ASSIGNMENT:
Once you have located the line containing "先是，勒世子興死，至是，立子弘為世子，領中領軍。" in the material below, return it exactly along with each line after it through the line containing "將軍，封列侯。石季龍攻陷徐龕".

[EXERCISE DATA — start]

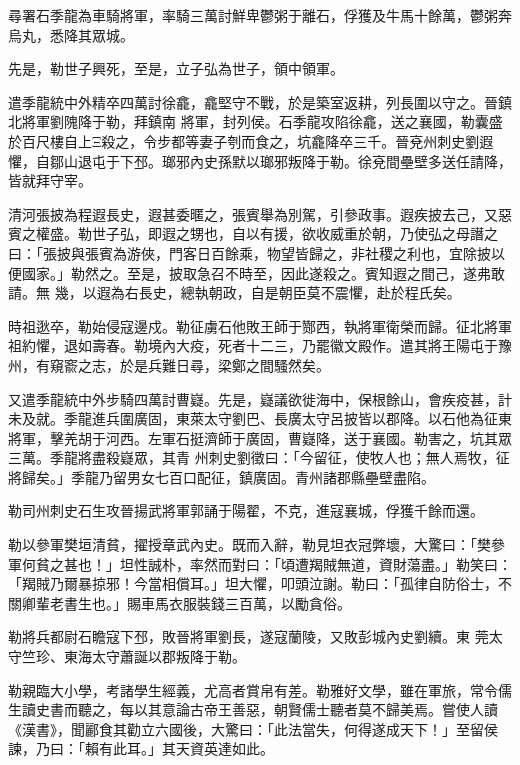 \begin{pinyinscope}
 尋署石季龍為車騎將軍，率騎三萬討鮮卑鬱粥于離石，俘獲及牛馬十餘萬，鬱粥奔烏丸，悉降其眾城。



 先是，勒世子興死，至是，立子弘為世子，領中領軍。



 遣季龍統中外精卒四萬討徐龕，龕堅守不戰，於是築室返耕，列長圍以守之。晉鎮北將軍劉隗降于勒，拜鎮南
 將軍，封列侯。石季龍攻陷徐龕，送之襄國，勒囊盛於百尺樓自上Ξ殺之，令步都等妻子刳而食之，坑龕降卒三千。晉兗州刺史劉遐懼，自鄒山退屯于下邳。瑯邪內史孫默以瑯邪叛降于勒。徐兗間壘壁多送任請降，皆就拜守宰。



 清河張披為程遐長史，遐甚委暱之，張賓舉為別駕，引參政事。遐疾披去己，又惡賓之權盛。勒世子弘，即遐之甥也，自以有援，欲收威重於朝，乃使弘之母譖之曰：「張披與張賓為游俠，門客日百餘乘，物望皆歸之，非社稷之利也，宜除披以便國家。」勒然之。至是，披取急召不時至，因此遂殺之。賓知遐之間己，遂弗敢請。無
 幾，以遐為右長史，總執朝政，自是朝臣莫不震懼，赴於程氏矣。



 時祖逖卒，勒始侵寇邊戍。勒征虜石他敗王師于酂西，執將軍衛榮而歸。征北將軍祖約懼，退如壽春。勒境內大疫，死者十二三，乃罷徽文殿作。遣其將王陽屯于豫州，有窺窬之志，於是兵難日尋，梁鄭之間騷然矣。



 又遣季龍統中外步騎四萬討曹嶷。先是，嶷議欲徙海中，保根餘山，會疾疫甚，計未及就。季龍進兵圍廣固，東萊太守劉巴、長廣太守呂披皆以郡降。以石他為征東將軍，擊羌胡于河西。左軍石挺濟師于廣固，曹嶷降，送于襄國。勒害之，坑其眾三萬。季龍將盡殺嶷眾，其青
 州刺史劉徵曰：「今留征，使牧人也；無人焉牧，征將歸矣。」季龍乃留男女七百口配征，鎮廣固。青州諸郡縣壘壁盡陷。



 勒司州刺史石生攻晉揚武將軍郭誦于陽翟，不克，進寇襄城，俘獲千餘而還。



 勒以參軍樊垣清貧，擢授章武內史。既而入辭，勒見坦衣冠弊壞，大驚曰：「樊參軍何貧之甚也！」坦性誠朴，率然而對曰：「頃遭羯賊無道，資財蕩盡。」勒笑曰：「羯賊乃爾暴掠邪！今當相償耳。」坦大懼，叩頭泣謝。勒曰：「孤律自防俗士，不關卿輩老書生也。」賜車馬衣服裝錢三百萬，以勵貪俗。



 勒將兵都尉石瞻寇下邳，敗晉將軍劉長，遂寇蘭陵，又敗彭城內史劉續。東
 莞太守竺珍、東海太守蕭誕以郡叛降于勒。



 勒親臨大小學，考諸學生經義，尤高者賞帛有差。勒雅好文學，雖在軍旅，常令儒生讀史書而聽之，每以其意論古帝王善惡，朝賢儒士聽者莫不歸美焉。嘗使人讀《漢書》，聞酈食其勸立六國後，大驚曰：「此法當失，何得遂成天下！」至留侯諫，乃曰：「賴有此耳。」其天資英達如此。




\end{pinyinscope}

[EXERCISE DATA — finish]

EXERCISE RESULT:
 先是，勒世子興死，至是，立子弘為世子，領中領軍。



 遣季龍統中外精卒四萬討徐龕，龕堅守不戰，於是築室返耕，列長圍以守之。晉鎮北將軍劉隗降于勒，拜鎮南
 將軍，封列侯。石季龍攻陷徐龕，送之襄國，勒囊盛於百尺樓自上Ξ殺之，令步都等妻子刳而食之，坑龕降卒三千。晉兗州刺史劉遐懼，自鄒山退屯于下邳。瑯邪內史孫默以瑯邪叛降于勒。徐兗間壘壁多送任請降，皆就拜守宰。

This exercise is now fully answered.